The food industry agreement contains innovative aspects in both its pay and legal parts, including the extension of the agreement’s validity from 36 to 40 months.

Economic aspects

The settlement provides for a wage increase of 8.02% (€142 a month for the three-year period) paid in four instalments: €45.44 gross from 1 October 2009, €42.60 gross from 1 April 2010, €28.40 gross from 1 April 2011 and €25.56 gross from 1 June 2011. Added to this increase is a lump-sum payment of €227.20 to cover the collective agreement gap – that is, the period between the expiry of the agreement in May 2009 and its renewal.

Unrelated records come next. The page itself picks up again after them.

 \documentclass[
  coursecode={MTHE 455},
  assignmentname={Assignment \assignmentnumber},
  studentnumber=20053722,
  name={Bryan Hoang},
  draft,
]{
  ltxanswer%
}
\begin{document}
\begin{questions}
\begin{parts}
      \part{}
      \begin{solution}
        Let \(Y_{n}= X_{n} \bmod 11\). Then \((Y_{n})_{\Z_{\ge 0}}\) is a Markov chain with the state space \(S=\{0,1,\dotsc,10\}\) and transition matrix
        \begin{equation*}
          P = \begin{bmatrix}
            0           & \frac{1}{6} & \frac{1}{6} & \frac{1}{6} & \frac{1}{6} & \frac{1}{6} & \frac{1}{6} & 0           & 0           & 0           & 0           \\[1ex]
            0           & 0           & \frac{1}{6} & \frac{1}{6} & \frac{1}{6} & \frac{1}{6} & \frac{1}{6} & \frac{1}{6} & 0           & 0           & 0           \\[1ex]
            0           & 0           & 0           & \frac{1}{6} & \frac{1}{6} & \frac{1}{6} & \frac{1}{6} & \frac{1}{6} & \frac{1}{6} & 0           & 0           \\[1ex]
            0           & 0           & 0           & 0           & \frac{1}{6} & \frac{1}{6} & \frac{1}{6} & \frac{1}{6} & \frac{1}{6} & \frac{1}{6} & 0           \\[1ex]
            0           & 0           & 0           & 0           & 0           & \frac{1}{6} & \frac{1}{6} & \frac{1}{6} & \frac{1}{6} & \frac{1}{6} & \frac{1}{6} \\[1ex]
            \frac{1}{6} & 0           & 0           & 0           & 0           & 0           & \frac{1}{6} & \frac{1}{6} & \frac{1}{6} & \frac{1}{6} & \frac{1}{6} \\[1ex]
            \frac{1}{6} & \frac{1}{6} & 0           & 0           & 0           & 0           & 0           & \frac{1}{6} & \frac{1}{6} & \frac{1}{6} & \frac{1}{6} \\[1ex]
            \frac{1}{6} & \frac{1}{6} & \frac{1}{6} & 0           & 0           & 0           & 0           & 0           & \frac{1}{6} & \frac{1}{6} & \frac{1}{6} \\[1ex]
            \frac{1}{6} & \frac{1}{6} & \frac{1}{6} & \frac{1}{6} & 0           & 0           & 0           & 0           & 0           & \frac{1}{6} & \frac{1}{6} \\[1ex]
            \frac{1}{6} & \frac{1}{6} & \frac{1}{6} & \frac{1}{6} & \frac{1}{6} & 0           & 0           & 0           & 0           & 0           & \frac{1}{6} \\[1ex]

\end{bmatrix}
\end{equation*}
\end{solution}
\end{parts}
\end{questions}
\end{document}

Moreover, the parties agreed that supplementary bargaining at sectoral, regional or group level should be encouraged as a means of increasing wages. Workers in companies that do not engage in collective bargaining should receive a pay increment of €25 a month, compared with €24 in the previous agreement.

Legal aspects

The legal or normative innovations concern social welfare in terms of health insurance and income support, as well as gender policies, health and safety, and greater job security for those in precarious work. More specifically, the agreement stipulates the provisions outlined below.

  • The agreement provides for the creation – from 1 January 2011 – of a supplementary health fund into which companies will pay €10 a month for each employee, with an optional further €2. Furthermore, a sectoral bipartite body will be created in order to manage social welfare services, including income support.
  • From 2011, companies will pay the bipartite body €2 a month for each employee to finance maternity allowances in the period of optional post-natal leave taken by female workers. Moreover, in order to support equal opportunities, the agreement introduces the principle of gender difference in the assignment of work tasks.
  • To strengthen workplace health and safety policies, the paid hours of training for workers’ safety representatives (Rappresentante dei Lavoratori per la Sicurezza, RLS) are increased by eight hours.
  • With regard to the job security of precarious workers, the agreement stipulates that seasonal workers will have right of precedence in recruitment on fixed-term employment contracts, while workers on fixed-term contracts will have precedence for permanent posts.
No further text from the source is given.